▶ [EXERCISE GOAL]
Write out exactly the lines below that run from the one containing "This project was" through the one containing "## Running unit tests", both included, with no other lines.

Data items

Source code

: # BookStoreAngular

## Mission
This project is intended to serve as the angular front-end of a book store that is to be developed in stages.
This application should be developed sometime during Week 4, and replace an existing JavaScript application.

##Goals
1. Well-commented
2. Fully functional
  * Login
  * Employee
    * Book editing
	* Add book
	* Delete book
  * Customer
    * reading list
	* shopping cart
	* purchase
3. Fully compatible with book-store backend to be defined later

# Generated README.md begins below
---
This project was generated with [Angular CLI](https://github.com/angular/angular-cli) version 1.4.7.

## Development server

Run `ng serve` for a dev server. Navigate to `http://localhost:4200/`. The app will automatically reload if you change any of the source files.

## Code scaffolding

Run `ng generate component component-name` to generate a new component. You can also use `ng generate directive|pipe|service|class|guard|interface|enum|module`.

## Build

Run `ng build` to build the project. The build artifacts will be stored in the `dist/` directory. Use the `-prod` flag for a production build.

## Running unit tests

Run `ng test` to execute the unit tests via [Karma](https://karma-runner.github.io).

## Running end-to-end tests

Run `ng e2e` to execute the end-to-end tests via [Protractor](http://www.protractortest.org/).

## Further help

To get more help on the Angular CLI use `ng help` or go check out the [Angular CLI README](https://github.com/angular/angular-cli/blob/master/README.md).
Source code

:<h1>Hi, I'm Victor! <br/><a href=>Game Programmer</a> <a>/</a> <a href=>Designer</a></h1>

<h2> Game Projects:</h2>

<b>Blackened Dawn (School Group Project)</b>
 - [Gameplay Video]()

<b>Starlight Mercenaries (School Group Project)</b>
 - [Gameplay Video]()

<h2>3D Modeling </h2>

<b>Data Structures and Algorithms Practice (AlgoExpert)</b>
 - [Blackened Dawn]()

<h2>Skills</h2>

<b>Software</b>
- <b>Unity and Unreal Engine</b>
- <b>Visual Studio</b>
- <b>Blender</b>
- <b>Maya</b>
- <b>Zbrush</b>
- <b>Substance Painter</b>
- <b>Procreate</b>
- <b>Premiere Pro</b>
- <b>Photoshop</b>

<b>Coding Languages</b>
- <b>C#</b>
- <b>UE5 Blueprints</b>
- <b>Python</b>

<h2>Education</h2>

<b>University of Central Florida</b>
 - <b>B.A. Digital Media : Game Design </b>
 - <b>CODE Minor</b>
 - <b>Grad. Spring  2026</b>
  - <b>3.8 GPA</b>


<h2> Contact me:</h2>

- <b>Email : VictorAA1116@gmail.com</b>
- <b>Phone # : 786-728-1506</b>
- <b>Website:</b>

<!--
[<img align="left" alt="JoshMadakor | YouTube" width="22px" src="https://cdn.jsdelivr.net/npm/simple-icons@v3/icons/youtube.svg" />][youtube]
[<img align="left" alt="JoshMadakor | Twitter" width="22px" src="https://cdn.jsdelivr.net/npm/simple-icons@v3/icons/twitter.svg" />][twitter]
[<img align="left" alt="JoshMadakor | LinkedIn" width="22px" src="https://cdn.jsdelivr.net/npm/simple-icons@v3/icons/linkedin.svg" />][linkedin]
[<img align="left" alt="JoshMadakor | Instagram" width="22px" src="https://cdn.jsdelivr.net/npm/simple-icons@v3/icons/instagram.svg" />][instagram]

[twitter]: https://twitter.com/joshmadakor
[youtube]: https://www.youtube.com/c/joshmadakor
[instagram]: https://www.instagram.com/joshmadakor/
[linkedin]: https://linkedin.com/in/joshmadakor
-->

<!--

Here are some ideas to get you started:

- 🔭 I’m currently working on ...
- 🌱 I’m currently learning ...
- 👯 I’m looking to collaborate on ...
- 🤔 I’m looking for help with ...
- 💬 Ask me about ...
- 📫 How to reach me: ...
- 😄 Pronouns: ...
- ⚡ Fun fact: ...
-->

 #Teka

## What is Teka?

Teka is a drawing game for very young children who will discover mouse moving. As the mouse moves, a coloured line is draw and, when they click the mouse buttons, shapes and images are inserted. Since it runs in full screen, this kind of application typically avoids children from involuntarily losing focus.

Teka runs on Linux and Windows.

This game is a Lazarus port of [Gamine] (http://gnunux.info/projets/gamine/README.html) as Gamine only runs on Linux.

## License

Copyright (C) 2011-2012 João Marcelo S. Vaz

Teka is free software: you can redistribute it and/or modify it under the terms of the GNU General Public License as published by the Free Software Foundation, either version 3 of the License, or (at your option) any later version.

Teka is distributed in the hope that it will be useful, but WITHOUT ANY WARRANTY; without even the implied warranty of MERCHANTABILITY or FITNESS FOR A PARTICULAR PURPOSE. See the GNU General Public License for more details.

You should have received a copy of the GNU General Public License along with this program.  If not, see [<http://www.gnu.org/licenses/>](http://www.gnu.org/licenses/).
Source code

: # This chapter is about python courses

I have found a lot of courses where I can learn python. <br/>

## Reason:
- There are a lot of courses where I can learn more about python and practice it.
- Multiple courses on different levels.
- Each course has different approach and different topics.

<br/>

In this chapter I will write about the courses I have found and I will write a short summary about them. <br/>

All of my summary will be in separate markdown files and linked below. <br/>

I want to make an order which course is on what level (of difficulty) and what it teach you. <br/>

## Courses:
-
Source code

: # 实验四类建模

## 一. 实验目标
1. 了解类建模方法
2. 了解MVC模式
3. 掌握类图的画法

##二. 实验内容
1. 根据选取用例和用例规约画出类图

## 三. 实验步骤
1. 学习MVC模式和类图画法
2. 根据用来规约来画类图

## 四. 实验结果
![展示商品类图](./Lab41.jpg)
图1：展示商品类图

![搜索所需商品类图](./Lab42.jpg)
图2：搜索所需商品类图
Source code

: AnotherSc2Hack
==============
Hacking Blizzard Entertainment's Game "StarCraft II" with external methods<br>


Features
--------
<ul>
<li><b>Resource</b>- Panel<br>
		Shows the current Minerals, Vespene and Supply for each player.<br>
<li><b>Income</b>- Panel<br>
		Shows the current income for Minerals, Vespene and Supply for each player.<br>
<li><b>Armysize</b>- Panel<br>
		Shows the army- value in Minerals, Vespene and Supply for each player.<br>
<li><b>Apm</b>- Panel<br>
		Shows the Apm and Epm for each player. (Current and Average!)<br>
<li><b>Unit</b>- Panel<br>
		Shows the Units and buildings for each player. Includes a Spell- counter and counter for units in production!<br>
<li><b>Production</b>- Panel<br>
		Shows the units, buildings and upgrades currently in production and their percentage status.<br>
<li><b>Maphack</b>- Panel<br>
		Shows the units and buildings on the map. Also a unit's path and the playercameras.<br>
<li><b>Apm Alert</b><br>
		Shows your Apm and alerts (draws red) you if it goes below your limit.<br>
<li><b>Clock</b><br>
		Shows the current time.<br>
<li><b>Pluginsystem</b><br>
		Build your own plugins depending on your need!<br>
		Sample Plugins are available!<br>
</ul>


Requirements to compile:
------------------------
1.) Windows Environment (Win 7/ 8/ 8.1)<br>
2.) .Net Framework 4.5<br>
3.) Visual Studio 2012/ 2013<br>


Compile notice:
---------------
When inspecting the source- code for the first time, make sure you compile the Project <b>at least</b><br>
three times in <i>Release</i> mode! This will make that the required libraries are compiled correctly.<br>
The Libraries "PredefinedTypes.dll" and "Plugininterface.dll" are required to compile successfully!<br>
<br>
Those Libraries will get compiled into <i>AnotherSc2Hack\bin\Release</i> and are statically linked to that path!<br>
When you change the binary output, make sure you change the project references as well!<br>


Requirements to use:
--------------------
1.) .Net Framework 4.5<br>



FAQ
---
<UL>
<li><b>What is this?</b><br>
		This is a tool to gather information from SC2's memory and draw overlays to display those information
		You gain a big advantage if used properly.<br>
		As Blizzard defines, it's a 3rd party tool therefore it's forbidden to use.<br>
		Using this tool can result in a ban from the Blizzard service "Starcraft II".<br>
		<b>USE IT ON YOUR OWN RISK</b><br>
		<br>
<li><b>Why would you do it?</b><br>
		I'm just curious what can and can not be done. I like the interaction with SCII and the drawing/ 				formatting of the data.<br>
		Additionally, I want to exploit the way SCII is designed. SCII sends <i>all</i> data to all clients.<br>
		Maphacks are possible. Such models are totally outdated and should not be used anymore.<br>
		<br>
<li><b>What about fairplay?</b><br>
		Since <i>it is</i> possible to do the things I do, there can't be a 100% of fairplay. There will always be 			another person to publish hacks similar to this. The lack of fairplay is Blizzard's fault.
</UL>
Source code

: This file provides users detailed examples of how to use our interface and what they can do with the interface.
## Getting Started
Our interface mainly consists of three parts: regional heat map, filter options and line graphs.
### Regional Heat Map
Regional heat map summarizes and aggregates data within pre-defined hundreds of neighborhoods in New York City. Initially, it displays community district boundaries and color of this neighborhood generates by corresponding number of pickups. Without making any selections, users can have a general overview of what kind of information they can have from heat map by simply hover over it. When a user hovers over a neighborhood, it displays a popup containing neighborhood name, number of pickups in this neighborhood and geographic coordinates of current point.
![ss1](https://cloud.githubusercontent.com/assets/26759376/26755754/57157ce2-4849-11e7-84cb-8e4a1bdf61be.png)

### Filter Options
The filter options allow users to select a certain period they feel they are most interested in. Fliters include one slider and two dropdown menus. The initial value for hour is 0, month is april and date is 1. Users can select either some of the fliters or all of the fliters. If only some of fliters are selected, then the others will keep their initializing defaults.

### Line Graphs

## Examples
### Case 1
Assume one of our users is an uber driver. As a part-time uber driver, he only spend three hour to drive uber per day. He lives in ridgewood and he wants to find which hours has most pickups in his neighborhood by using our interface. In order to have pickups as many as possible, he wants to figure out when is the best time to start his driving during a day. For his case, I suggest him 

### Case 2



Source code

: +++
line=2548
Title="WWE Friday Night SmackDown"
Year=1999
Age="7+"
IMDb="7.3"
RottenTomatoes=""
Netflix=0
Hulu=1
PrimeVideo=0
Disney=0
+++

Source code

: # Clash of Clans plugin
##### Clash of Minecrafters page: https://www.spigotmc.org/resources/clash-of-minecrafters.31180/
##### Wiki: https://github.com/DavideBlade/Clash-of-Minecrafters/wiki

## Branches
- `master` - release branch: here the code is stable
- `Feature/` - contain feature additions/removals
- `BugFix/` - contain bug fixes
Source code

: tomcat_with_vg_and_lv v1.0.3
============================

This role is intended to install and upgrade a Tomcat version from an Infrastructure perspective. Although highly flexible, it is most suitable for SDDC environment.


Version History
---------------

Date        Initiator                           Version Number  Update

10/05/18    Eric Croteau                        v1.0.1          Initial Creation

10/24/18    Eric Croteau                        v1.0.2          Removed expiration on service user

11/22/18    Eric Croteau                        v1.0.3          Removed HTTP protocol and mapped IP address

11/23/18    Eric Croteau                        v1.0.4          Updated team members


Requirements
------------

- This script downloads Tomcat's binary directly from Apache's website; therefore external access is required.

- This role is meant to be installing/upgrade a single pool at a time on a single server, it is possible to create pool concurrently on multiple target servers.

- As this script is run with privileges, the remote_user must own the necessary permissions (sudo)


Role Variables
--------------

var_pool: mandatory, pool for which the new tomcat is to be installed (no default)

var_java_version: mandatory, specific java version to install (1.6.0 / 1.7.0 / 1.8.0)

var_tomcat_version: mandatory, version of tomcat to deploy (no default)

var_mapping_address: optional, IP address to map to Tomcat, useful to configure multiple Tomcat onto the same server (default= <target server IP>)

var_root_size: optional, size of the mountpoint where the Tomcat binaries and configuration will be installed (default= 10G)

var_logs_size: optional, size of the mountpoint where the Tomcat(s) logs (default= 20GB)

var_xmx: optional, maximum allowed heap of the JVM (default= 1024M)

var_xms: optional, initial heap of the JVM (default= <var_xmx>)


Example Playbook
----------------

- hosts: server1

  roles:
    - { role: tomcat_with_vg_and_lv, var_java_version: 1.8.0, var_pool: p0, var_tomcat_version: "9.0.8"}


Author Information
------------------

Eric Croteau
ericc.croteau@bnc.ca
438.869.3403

▶ [SOLUTION BELOW]
This project was generated with [Angular CLI](https://github.com/angular/angular-cli) version 1.4.7.

## Development server

Run `ng serve` for a dev server. Navigate to `http://localhost:4200/`. The app will automatically reload if you change any of the source files.

## Code scaffolding

Run `ng generate component component-name` to generate a new component. You can also use `ng generate directive|pipe|service|class|guard|interface|enum|module`.

## Build

Run `ng build` to build the project. The build artifacts will be stored in the `dist/` directory. Use the `-prod` flag for a production build.

## Running unit tests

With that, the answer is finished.